An Expert in Murder

An Expert in Murder - Nicola Upson

He suddenly had an image of his down-to-earth sergeant rushing home from the Yard every night to devour the latest thriller by his fireside. Better still, perhaps he was actually writing one of his own. The thought of Miss Dorothy L. Sayers turning out to be a portly, moustached officer of the law in his early fifties was priceless, and he made a mental note to mention it to Josephine when he saw her tomorrow night.

It appears I may have found that most rare of things: a literary tribute (a.k.a. fan-fiction) that worked for me!

 

Josephine Tey was a bit of a mystery. She was a private person, little is known about her, and that which is known seems to indicate that she deliberately kept her affairs separate from each other - i.e. she led a multitude of lives - one as playwright, one as a mystery writer, one in Inverness, another in London, perhaps quite another somewhere else.

 

Nicola Upson took what research she could get and jumped on the idea of making this mystery woman the star of a semi-biographical murder mystery. (The murder is no biographical...I think.) For me this worked really well.

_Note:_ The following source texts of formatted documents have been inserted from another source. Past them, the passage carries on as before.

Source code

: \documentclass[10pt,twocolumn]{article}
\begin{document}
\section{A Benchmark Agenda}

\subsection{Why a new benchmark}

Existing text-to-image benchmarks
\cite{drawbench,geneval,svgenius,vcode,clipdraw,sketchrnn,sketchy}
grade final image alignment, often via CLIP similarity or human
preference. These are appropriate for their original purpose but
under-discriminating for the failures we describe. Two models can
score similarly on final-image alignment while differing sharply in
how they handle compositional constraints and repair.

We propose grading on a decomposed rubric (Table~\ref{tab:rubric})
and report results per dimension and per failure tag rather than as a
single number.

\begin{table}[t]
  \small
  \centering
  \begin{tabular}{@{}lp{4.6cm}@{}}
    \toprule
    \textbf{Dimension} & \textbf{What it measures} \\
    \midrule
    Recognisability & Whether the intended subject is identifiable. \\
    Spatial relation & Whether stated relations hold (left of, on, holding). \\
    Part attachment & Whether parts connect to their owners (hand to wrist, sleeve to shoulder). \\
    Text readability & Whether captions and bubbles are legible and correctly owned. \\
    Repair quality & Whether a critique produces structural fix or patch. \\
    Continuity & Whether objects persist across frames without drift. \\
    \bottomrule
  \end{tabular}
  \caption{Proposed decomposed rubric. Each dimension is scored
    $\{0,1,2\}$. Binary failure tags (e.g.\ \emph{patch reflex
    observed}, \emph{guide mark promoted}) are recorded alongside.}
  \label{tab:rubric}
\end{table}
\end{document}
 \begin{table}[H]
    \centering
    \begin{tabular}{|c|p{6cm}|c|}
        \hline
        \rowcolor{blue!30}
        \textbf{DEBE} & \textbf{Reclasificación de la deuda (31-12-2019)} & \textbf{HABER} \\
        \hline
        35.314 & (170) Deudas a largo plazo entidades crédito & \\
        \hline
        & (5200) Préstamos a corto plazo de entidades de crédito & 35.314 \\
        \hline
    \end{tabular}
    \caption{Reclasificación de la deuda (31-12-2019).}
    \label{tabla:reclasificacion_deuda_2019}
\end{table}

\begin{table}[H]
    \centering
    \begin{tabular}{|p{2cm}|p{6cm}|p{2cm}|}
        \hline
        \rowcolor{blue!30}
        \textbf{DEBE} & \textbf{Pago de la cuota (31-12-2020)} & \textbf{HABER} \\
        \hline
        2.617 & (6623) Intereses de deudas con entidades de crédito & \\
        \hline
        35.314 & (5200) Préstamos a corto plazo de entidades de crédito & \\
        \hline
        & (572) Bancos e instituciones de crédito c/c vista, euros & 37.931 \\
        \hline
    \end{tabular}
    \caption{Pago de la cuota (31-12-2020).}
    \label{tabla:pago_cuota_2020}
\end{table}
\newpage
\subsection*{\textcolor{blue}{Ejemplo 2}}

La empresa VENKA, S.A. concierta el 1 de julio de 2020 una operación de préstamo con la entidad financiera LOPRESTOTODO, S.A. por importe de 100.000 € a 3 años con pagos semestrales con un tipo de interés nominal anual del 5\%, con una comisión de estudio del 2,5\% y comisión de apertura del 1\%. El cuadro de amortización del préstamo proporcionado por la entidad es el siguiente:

It had biographical fact mixed with imagined scenes, but because we know so little about Tey, these elements change over seamlessly in Upson recreation of the 1930s London West End theatre-land, which happens to be one of my favourite places, too.

In fact, I thought the whole scene-setting, which is the undoing of many (mystery) writers for me, worked really well in this one:

 

We're passing by Tey's compartment on the train south from Berwick, because we learn in Tey's own The Man in the Queue that there is no direct train from Inverness, yet, and that Tey would have had to change at Edinburgh Waverley. 

We get to see her being picked up by friends at King's Cross. 

We get to be in the crowd queueing for theatre tickets. 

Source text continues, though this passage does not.